### [PROBLEM TO WORK ON]
Within the records, determine how many lines contain the word "Selenium". Your reply must consist of that number only.

### [DATA TO USE]

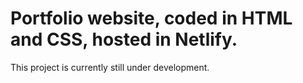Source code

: # Portfolio website, coded in HTML and CSS, hosted in Netlify. 
This project is currently still under development.
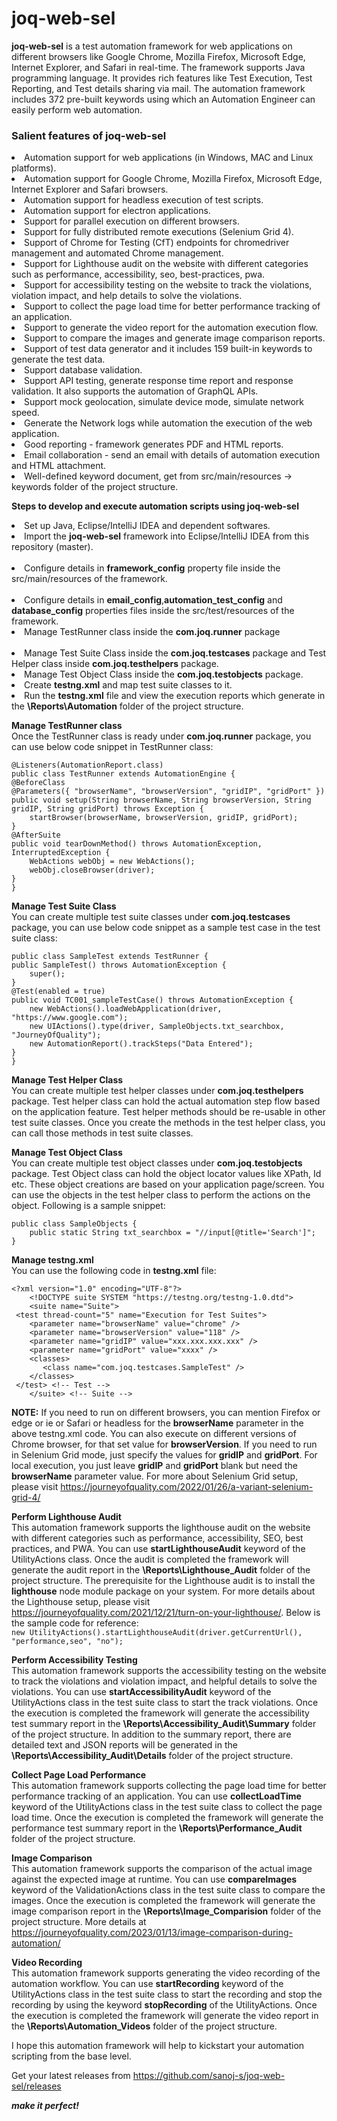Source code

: # joq-web-sel
**joq-web-sel** is a test automation framework for web applications on different browsers like Google Chrome, Mozilla Firefox, Microsoft Edge, Internet Explorer, and Safari in real-time. The framework supports Java programming language. It provides rich features like Test Execution, Test Reporting, and Test details sharing via mail. The automation framework includes 372 pre-built keywords using which an Automation Engineer can easily perform web automation.

<h3>Salient features of joq-web-sel</h3>
<li>Automation support for web applications (in Windows, MAC and Linux platforms).
<br><li>Automation support for Google Chrome, Mozilla Firefox, Microsoft Edge, Internet Explorer and Safari browsers.
<br><li>Automation support for headless execution of test scripts.
<br><li>Automation support for electron applications.
<br><li>Support for parallel execution on different browsers.
<br><li>Support for fully distributed remote executions (Selenium Grid 4).
<br><li>Support of Chrome for Testing (CfT) endpoints for chromedriver management and automated Chrome management.
<br><li>Support for Lighthouse audit on the website with different categories such as performance, accessibility, seo, best-practices, pwa. 
<br><li>Support for accessibility testing on the website to track the violations, violation impact, and help details to solve the violations.
<br><li>Support to collect the page load time for better performance tracking of an application.
<br><li>Support to generate the video report for the automation execution flow.
<br><li>Support to compare the images and generate image comparison reports. 
<br><li>Support of test data generator and it includes 159 built-in keywords to generate the test data.
<br><li>Support database validation.
<br><li>Support API testing, generate response time report and response validation. It also supports the automation of GraphQL APIs. 
<br><li>Support mock geolocation, simulate device mode, simulate network speed.
<br><li>Generate the Network logs while automation the execution of the web application.
<br><li>Good reporting - framework generates PDF and HTML reports.  
<br><li>Email collaboration - send an email with details of automation execution and HTML attachment. 
<br><li> Well-defined keyword document, get from src/main/resources -> keywords folder of the project structure. 
	
**Steps to develop and execute automation scripts using joq-web-sel**
<br><li>Set up Java, Eclipse/IntelliJ IDEA and dependent softwares.
<br><li>Import the **joq-web-sel** framework into Eclipse/IntelliJ IDEA from this repository (master).	
<br><li>Configure details in **framework_config** property file inside the src/main/resources of the framework. 	
<br><li>Configure details in **email_config**,**automation_test_config** and **database_config** properties files inside the src/test/resources of the framework. 
<br><li>Manage TestRunner class inside the **com.joq.runner** package	
<br><li>Manage Test Suite Class inside the **com.joq.testcases** package and Test Helper class inside **com.joq.testhelpers** package.
<br><li>Manage Test Object Class inside the **com.joq.testobjects** package.
<br><li>Create **testng.xml** and map test suite classes to it.
<br><li>Run the **testng.xml** file and view the execution reports which generate in the **\Reports\Automation** folder of the project structure.	

**Manage TestRunner class**
<br>Once the TestRunner class is ready under **com.joq.runner** package, you can use below code snippet in TestRunner class:
	
	@Listeners(AutomationReport.class)
	public class TestRunner extends AutomationEngine {
	@BeforeClass
	@Parameters({ "browserName", "browserVersion", "gridIP", "gridPort" })
	public void setup(String browserName, String browserVersion, String gridIP, String gridPort) throws Exception {
		startBrowser(browserName, browserVersion, gridIP, gridPort);
	}
	@AfterSuite
	public void tearDownMethod() throws AutomationException, InterruptedException {
		WebActions webObj = new WebActions();
		webObj.closeBrowser(driver);
	}
	}
	
**Manage Test Suite Class**
<br>You can create multiple test suite classes under **com.joq.testcases** package, you can use below code snippet as a sample test case in the test suite class:
	
	public class SampleTest extends TestRunner {
	public SampleTest() throws AutomationException {
		super();
	}
	@Test(enabled = true)
	public void TC001_sampleTestCase() throws AutomationException {
		new WebActions().loadWebApplication(driver, "https://www.google.com");
		new UIActions().type(driver, SampleObjects.txt_searchbox, "JourneyOfQuality");
		new AutomationReport().trackSteps("Data Entered");
	}
	}
	
**Manage Test Helper Class**
<br>You can create multiple test helper classes under **com.joq.testhelpers** package. Test helper class can hold the actual automation step flow based on the application feature. Test helper methods should be re-usable in other test suite classes. Once you create the methods in the test helper class, you can call those methods in test suite classes. 
	
**Manage Test Object Class**
<br>You can create multiple test object classes under **com.joq.testobjects** package. Test Object class can hold the object locator values like XPath, Id etc. These object creations are based on your application page/screen. You can use the objects in the test helper class to perform the actions on the object. Following is a sample snippet:
	
	public class SampleObjects {
		public static String txt_searchbox = "//input[@title='Search']";
	}
	
**Manage testng.xml**
<br>You can use the following code in **testng.xml** file:
	
	<?xml version="1.0" encoding="UTF-8"?>
        <!DOCTYPE suite SYSTEM "https://testng.org/testng-1.0.dtd">
        <suite name="Suite">
	 <test thread-count="5" name="Execution for Test Suites">
		<parameter name="browserName" value="chrome" />
		<parameter name="browserVersion" value="118" />
		<parameter name="gridIP" value="xxx.xxx.xxx.xxx" />
		<parameter name="gridPort" value="xxxx" />
		<classes>
		   <class name="com.joq.testcases.SampleTest" />
		</classes>
	 </test> <!-- Test -->
        </suite> <!-- Suite -->

**NOTE:** If you need to run on different browsers, you can mention Firefox or edge or ie or Safari or headless for the **browserName** parameter in the above testng.xml code. You can also execute on different versions of Chrome browser, for that set value for **browserVersion**. If you need to run in Selenium Grid mode, just specify the values for **gridIP** and **gridPort**. For local execution, you just leave **gridIP** and **gridPort** blank but need the **browserName** parameter value. For more about Selenium Grid setup, please visit https://journeyofquality.com/2022/01/26/a-variant-selenium-grid-4/   

**Perform Lighthouse Audit**
<br>This automation framework supports the lighthouse audit on the website with different categories such as performance, accessibility, SEO, best practices, and PWA. You can use **startLighthouseAudit** keyword of the UtilityActions class. Once the audit is completed the framework will generate the audit report in the **\Reports\Lighthouse_Audit** folder of the project structure. The prerequisite for the Lighthouse audit is to install the **lighthouse** node module package on your system. For more details about the Lighthouse setup, please visit https://journeyofquality.com/2021/12/21/turn-on-your-lighthouse/. Below is the sample code for reference:
<br>`new UtilityActions().startLighthouseAudit(driver.getCurrentUrl(), "performance,seo", "no");`	

**Perform Accessibility Testing**
<br>This automation framework supports the accessibility testing on the website to track the violations and violation impact, and helpful details to solve the violations. You can use **startAccessibilityAudit** keyword of the UtilityActions class in the test suite class to start the track violations. Once the execution is completed the framework will generate the accessibility test summary report in the **\Reports\Accessibility_Audit\Summary** folder of the project structure. In addition to the summary report, there are detailed text and JSON reports will be generated in the **\Reports\Accessibility_Audit\Details** folder of the project structure.

**Collect Page Load Performance**
<br>This automation framework supports collecting the page load time for better performance tracking of an application. You can use **collectLoadTime** keyword of the UtilityActions class in the test suite class to collect the page load time. Once the execution is completed the framework will generate the performance test summary report in the **\Reports\Performance_Audit** folder of the project structure. 

**Image Comparison**
<br>This automation framework supports the comparison of the actual image against the expected image at runtime. You can use **compareImages** keyword of the ValidationActions class in the test suite class to compare the images. Once the execution is completed the framework will generate the image comparison report in the **\Reports\Image_Comparision** folder of the project structure. More details at https://journeyofquality.com/2023/01/13/image-comparison-during-automation/ 

**Video Recording**
<br>This automation framework supports generating the video recording of the automation workflow. You can use **startRecording** keyword of the UtilityActions class in the test suite class to start the recording and stop the recording by using the keyword **stopRecording** of the UtilityActions. Once the execution is completed the framework will generate the video report in the **\Reports\Automation_Videos** folder of the project structure. 

I hope this automation framework will help to kickstart your automation scripting from the base level.	
	
Get your latest releases from https://github.com/sanoj-s/joq-web-sel/releases
	
_**make it perfect!**_
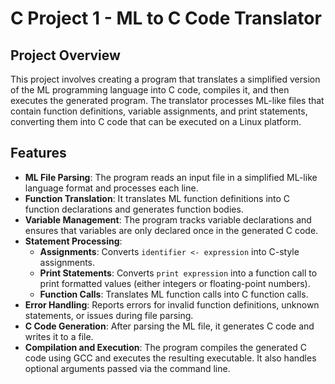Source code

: # C Project 1 - ML to C Code Translator

## Project Overview

This project involves creating a program that translates a simplified version of the ML programming language into C code, compiles it, and then executes the generated program. The translator processes ML-like files that contain function definitions, variable assignments, and print statements, converting them into C code that can be executed on a Linux platform.

## Features

- **ML File Parsing**: The program reads an input file in a simplified ML-like language format and processes each line.
- **Function Translation**: It translates ML function definitions into C function declarations and generates function bodies.
- **Variable Management**: The program tracks variable declarations and ensures that variables are only declared once in the generated C code.
- **Statement Processing**: 
  - **Assignments**: Converts `identifier <- expression` into C-style assignments.
  - **Print Statements**: Converts `print expression` into a function call to print formatted values (either integers or floating-point numbers).
  - **Function Calls**: Translates ML function calls into C function calls.
- **Error Handling**: Reports errors for invalid function definitions, unknown statements, or issues during file parsing.
- **C Code Generation**: After parsing the ML file, it generates C code and writes it to a file.
- **Compilation and Execution**: The program compiles the generated C code using GCC and executes the resulting executable. It also handles optional arguments passed via the command line.

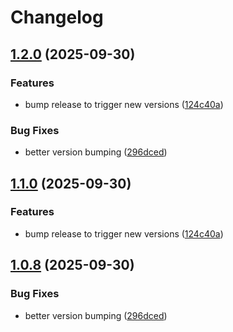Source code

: # Changelog

## [1.2.0](https://github.com/ffMathy/hey-jarvis/compare/home-assistant-addon-v1.1.1...home-assistant-addon-v1.2.0) (2025-09-30)


### Features

* bump release to trigger new versions ([124c40a](https://github.com/ffMathy/hey-jarvis/commit/124c40aea32cecdc100bba92be17ef5d75f0f192))


### Bug Fixes

* better version bumping ([296dced](https://github.com/ffMathy/hey-jarvis/commit/296dceda7add657fe42f73e3b8e091c2ba0399b9))

## [1.1.0](https://github.com/ffMathy/hey-jarvis/compare/home-assistant-addon-v1.0.8...home-assistant-addon-v1.1.0) (2025-09-30)


### Features

* bump release to trigger new versions ([124c40a](https://github.com/ffMathy/hey-jarvis/commit/124c40aea32cecdc100bba92be17ef5d75f0f192))

## [1.0.8](https://github.com/ffMathy/hey-jarvis/compare/home-assistant-addon-v1.0.7...home-assistant-addon-v1.0.8) (2025-09-30)


### Bug Fixes

* better version bumping ([296dced](https://github.com/ffMathy/hey-jarvis/commit/296dceda7add657fe42f73e3b8e091c2ba0399b9))
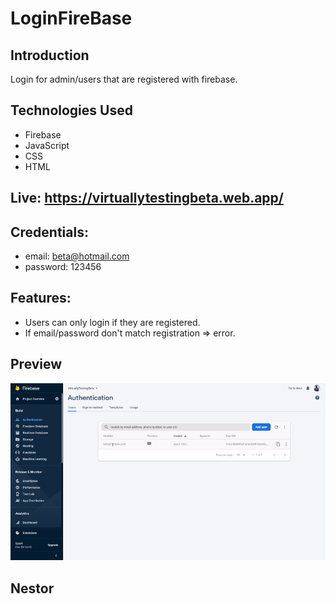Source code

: # LoginFireBase

## Introduction
Login for admin/users that are registered with firebase.
## Technologies Used
- Firebase
- JavaScript
- CSS
- HTML

## Live: https://virtuallytestingbeta.web.app/
## Credentials: 
- email: beta@hotmail.com
- password: 123456
## Features:
  - Users can only login if they are registered.
  - If email/password don't match registration => error.

## Preview
![Alt Text](https://github.com/nestorjgc/LoginFirebase/blob/main/imgs/Beta1.gif)
##

## Nestor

### [ANSWER BOX]
2